Some of our global neighbors have long made apprenticeship a core component of both workforce development and their economy. Germany, for example, has about 1.8 million apprentices, working with 500,000 sponsoring companies. Here in the United States, we have about 375,000 apprentices working with approximately 200,000 employers – clearly there’s room to grow our own uniquely American Apprenticeship system.

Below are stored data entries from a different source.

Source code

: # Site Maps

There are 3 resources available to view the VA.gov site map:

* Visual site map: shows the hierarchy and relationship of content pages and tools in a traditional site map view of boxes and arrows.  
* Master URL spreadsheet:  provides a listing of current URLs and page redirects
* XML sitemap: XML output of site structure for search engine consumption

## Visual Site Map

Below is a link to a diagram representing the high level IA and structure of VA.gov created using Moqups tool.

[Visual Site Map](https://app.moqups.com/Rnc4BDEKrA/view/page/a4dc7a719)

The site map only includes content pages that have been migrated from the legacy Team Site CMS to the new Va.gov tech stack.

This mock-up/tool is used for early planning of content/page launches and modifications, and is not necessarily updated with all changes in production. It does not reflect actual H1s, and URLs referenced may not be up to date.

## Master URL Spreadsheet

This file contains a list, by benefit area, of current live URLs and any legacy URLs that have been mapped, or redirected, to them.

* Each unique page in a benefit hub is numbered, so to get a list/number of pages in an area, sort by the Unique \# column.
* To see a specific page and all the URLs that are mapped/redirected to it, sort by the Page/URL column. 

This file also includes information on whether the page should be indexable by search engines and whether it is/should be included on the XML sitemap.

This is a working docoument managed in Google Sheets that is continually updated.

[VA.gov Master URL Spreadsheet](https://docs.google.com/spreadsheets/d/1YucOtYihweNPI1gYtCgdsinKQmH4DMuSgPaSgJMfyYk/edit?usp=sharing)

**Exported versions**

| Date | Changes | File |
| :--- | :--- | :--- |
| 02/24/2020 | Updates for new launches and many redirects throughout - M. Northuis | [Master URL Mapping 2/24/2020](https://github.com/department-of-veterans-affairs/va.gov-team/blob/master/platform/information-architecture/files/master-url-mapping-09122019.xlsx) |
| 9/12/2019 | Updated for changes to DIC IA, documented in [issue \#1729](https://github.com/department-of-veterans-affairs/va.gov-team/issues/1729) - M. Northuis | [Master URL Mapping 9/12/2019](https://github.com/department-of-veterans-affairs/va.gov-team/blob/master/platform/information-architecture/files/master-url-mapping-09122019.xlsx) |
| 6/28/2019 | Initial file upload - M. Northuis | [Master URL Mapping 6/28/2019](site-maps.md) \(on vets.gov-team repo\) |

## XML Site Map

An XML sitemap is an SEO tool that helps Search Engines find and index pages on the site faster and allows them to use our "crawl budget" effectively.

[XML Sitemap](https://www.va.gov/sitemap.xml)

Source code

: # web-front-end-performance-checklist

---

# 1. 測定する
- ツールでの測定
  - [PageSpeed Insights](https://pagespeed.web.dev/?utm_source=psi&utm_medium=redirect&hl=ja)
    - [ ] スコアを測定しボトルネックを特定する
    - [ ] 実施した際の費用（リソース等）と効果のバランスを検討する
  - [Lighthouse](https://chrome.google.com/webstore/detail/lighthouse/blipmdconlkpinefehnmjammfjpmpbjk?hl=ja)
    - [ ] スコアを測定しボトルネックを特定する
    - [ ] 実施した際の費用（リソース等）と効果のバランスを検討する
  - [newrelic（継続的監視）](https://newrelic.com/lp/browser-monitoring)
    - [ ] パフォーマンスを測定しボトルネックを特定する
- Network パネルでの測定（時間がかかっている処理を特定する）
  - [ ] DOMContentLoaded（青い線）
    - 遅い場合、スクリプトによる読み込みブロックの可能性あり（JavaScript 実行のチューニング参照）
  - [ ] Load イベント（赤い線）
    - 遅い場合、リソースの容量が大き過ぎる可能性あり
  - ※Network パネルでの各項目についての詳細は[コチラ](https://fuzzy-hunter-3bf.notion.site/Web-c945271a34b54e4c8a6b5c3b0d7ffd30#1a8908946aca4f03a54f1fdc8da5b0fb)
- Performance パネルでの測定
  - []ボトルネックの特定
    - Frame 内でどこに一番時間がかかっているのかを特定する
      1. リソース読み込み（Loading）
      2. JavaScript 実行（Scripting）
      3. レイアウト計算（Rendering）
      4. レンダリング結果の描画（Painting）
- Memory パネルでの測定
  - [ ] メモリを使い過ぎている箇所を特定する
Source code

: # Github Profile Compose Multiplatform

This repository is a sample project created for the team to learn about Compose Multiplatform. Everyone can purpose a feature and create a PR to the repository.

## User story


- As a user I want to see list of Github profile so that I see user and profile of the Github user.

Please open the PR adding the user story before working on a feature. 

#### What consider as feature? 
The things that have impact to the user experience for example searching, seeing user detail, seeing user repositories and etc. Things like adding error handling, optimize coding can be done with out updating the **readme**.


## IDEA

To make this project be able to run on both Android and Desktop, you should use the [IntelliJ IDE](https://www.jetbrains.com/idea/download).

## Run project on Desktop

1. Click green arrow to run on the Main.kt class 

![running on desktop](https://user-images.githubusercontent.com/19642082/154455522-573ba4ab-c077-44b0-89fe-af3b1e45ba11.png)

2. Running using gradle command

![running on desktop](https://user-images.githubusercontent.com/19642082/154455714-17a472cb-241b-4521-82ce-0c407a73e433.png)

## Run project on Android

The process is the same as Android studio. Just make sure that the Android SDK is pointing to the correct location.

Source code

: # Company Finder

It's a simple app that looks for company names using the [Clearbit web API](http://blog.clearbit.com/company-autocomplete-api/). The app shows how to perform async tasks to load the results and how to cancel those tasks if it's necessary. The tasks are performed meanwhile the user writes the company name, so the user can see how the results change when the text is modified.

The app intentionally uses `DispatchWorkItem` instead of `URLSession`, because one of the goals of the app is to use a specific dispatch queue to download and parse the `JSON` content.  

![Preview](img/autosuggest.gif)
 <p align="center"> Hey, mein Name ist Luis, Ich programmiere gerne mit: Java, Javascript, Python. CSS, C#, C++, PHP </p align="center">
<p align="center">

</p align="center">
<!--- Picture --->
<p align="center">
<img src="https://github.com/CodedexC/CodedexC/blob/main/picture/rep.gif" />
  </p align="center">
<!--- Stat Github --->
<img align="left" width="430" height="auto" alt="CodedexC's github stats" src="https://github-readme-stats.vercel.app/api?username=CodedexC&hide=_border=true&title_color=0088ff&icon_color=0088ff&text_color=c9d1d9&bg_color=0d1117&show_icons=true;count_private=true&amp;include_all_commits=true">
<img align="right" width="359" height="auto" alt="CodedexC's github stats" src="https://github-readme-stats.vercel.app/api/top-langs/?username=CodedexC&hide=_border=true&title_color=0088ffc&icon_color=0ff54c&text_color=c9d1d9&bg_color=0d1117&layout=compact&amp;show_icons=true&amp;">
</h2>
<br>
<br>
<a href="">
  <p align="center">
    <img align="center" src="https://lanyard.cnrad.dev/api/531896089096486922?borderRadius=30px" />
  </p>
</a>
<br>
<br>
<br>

As part of his efforts to encourage our ongoing economic recovery, President Obama has set a goal of doubling the number of apprentices over the next five years. To help make that happen, this fall we’ll be announcing a $100 million grant competition to promote apprenticeships in high-growth industries. Meanwhile, through the Registered Apprenticeship College Consortium, we’re making it easier to earn college credit for what you learn on the job, and to take those credits with you no matter where you live. The president has also called on Congress to create a $2 billion training fund to be used to reach his ambitious apprenticeship goals.
Labor Day is often looked on as an old fashioned holiday, and like apprenticeships, a thing of the past. Let’s look at both with fresh eyes. Labor Day is our unique moment to celebrate the contributions of the men and women who contribute to the strength and prosperity of our country. And that has and will always include our apprentices.
Thomas E. Perez is the U.S. secretary of labor.